Stored items

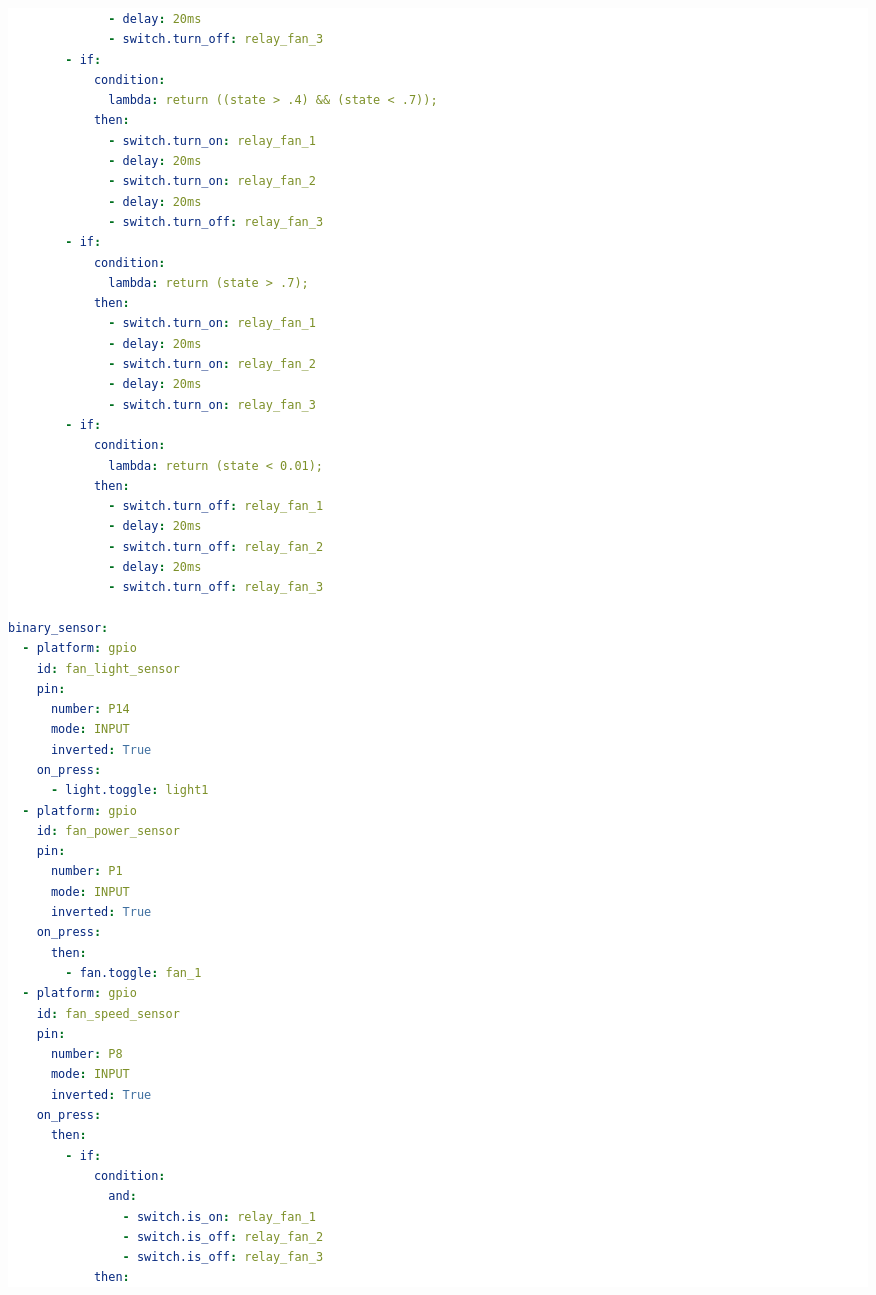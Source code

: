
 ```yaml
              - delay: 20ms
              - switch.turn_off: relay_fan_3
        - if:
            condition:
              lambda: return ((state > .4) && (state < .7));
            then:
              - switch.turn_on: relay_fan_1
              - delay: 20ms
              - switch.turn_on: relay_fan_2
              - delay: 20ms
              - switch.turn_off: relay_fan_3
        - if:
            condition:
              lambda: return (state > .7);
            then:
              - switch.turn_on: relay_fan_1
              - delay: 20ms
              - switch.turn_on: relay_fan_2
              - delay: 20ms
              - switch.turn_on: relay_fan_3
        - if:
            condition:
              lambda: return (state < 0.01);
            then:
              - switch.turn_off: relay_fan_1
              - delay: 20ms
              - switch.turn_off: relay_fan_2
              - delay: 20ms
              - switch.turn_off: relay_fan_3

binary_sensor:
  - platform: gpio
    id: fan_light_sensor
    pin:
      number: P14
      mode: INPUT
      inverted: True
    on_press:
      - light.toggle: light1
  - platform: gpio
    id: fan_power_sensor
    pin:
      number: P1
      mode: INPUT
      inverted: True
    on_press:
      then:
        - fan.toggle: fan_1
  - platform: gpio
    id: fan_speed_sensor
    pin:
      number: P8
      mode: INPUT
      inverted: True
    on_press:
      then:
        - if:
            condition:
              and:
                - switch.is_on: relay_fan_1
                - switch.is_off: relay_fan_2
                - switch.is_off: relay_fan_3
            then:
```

HOW TO COMPLETE THIS TASK:
Print each entry above exactly. The pictures should not be printed.

FINISHED TASK:
Source code

:
 ```yaml
              - delay: 20ms
              - switch.turn_off: relay_fan_3
        - if:
            condition:
              lambda: return ((state > .4) && (state < .7));
            then:
              - switch.turn_on: relay_fan_1
              - delay: 20ms
              - switch.turn_on: relay_fan_2
              - delay: 20ms
              - switch.turn_off: relay_fan_3
        - if:
            condition:
              lambda: return (state > .7);
            then:
              - switch.turn_on: relay_fan_1
              - delay: 20ms
              - switch.turn_on: relay_fan_2
              - delay: 20ms
              - switch.turn_on: relay_fan_3
        - if:
            condition:
              lambda: return (state < 0.01);
            then:
              - switch.turn_off: relay_fan_1
              - delay: 20ms
              - switch.turn_off: relay_fan_2
              - delay: 20ms
              - switch.turn_off: relay_fan_3

binary_sensor:
  - platform: gpio
    id: fan_light_sensor
    pin:
      number: P14
      mode: INPUT
      inverted: True
    on_press:
      - light.toggle: light1
  - platform: gpio
    id: fan_power_sensor
    pin:
      number: P1
      mode: INPUT
      inverted: True
    on_press:
      then:
        - fan.toggle: fan_1
  - platform: gpio
    id: fan_speed_sensor
    pin:
      number: P8
      mode: INPUT
      inverted: True
    on_press:
      then:
        - if:
            condition:
              and:
                - switch.is_on: relay_fan_1
                - switch.is_off: relay_fan_2
                - switch.is_off: relay_fan_3
            then:
```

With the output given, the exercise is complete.